* [What is expected] Extract from the entries below, exactly as given, only the lines from the line containing "- Runtime behavior" to the line containing "Issue | Solution |", both lines included.

(Collected data)
____
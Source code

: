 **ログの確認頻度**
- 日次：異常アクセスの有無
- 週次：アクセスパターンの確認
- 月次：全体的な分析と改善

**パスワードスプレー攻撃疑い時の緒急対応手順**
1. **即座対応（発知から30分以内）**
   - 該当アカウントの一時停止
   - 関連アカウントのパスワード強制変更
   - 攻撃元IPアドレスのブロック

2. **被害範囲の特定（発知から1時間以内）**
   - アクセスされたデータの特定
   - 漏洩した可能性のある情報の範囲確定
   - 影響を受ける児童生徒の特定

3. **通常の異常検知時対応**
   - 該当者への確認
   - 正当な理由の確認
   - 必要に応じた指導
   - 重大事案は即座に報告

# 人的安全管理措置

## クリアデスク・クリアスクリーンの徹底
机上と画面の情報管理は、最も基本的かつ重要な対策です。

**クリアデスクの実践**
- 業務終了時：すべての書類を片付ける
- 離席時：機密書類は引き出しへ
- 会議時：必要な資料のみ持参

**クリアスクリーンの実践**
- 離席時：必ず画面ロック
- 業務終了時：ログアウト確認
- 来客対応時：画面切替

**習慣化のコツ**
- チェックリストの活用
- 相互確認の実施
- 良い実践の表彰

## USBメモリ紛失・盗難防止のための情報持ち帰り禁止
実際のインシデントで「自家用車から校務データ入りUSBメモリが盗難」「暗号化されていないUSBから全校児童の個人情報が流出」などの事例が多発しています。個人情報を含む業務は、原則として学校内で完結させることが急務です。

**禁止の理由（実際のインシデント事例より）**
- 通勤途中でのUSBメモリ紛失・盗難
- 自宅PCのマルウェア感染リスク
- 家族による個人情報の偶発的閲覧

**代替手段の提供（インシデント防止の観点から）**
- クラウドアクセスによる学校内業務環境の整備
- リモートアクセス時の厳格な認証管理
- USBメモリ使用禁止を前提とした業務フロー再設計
____
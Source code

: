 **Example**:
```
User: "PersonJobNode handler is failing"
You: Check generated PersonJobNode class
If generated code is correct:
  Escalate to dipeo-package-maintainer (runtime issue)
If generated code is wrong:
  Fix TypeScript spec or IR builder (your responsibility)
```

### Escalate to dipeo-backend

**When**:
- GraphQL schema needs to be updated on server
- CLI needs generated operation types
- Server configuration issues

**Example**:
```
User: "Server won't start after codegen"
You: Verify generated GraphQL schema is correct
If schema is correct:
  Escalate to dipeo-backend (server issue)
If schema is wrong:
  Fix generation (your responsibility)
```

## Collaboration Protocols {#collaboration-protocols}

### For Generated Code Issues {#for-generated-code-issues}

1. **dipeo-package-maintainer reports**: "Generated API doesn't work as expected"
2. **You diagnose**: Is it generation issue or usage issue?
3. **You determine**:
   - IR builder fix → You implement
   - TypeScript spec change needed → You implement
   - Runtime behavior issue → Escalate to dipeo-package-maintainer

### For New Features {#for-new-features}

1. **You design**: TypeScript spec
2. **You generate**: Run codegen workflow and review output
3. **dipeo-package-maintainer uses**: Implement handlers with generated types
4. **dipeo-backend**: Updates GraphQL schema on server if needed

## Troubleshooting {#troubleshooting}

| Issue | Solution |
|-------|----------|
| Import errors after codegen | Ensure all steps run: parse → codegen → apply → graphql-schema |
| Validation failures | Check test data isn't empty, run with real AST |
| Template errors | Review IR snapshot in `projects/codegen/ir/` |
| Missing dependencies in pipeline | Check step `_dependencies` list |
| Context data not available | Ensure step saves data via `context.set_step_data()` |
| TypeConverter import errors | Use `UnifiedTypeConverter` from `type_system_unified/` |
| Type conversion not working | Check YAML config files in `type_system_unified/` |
____
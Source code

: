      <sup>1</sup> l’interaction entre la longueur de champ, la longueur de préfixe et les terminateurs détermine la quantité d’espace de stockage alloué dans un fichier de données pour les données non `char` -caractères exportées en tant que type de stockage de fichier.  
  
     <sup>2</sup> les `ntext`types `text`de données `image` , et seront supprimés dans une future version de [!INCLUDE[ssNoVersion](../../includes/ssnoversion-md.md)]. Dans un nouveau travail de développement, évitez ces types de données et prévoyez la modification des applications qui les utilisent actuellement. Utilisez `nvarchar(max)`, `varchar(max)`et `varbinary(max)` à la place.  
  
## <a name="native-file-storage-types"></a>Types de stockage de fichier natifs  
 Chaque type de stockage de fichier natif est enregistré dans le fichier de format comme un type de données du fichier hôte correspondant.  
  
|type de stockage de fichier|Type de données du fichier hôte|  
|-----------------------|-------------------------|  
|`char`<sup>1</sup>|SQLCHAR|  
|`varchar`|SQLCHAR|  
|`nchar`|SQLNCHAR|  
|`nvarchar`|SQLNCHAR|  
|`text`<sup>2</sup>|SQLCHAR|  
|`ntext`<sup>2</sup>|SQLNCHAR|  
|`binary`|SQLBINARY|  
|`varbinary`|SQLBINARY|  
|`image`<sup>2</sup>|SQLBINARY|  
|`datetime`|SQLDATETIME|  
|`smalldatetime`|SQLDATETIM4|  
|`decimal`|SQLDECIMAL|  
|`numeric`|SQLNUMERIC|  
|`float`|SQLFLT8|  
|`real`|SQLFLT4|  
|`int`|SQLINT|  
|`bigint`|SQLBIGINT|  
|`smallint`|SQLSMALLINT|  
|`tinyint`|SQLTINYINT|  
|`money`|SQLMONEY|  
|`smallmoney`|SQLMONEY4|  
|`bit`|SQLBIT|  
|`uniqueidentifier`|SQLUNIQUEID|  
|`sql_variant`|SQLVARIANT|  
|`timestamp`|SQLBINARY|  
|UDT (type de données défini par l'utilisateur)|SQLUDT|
____
* [Response]
   - Runtime behavior issue → Escalate to dipeo-package-maintainer

### For New Features {#for-new-features}

1. **You design**: TypeScript spec
2. **You generate**: Run codegen workflow and review output
3. **dipeo-package-maintainer uses**: Implement handlers with generated types
4. **dipeo-backend**: Updates GraphQL schema on server if needed

## Troubleshooting {#troubleshooting}

| Issue | Solution |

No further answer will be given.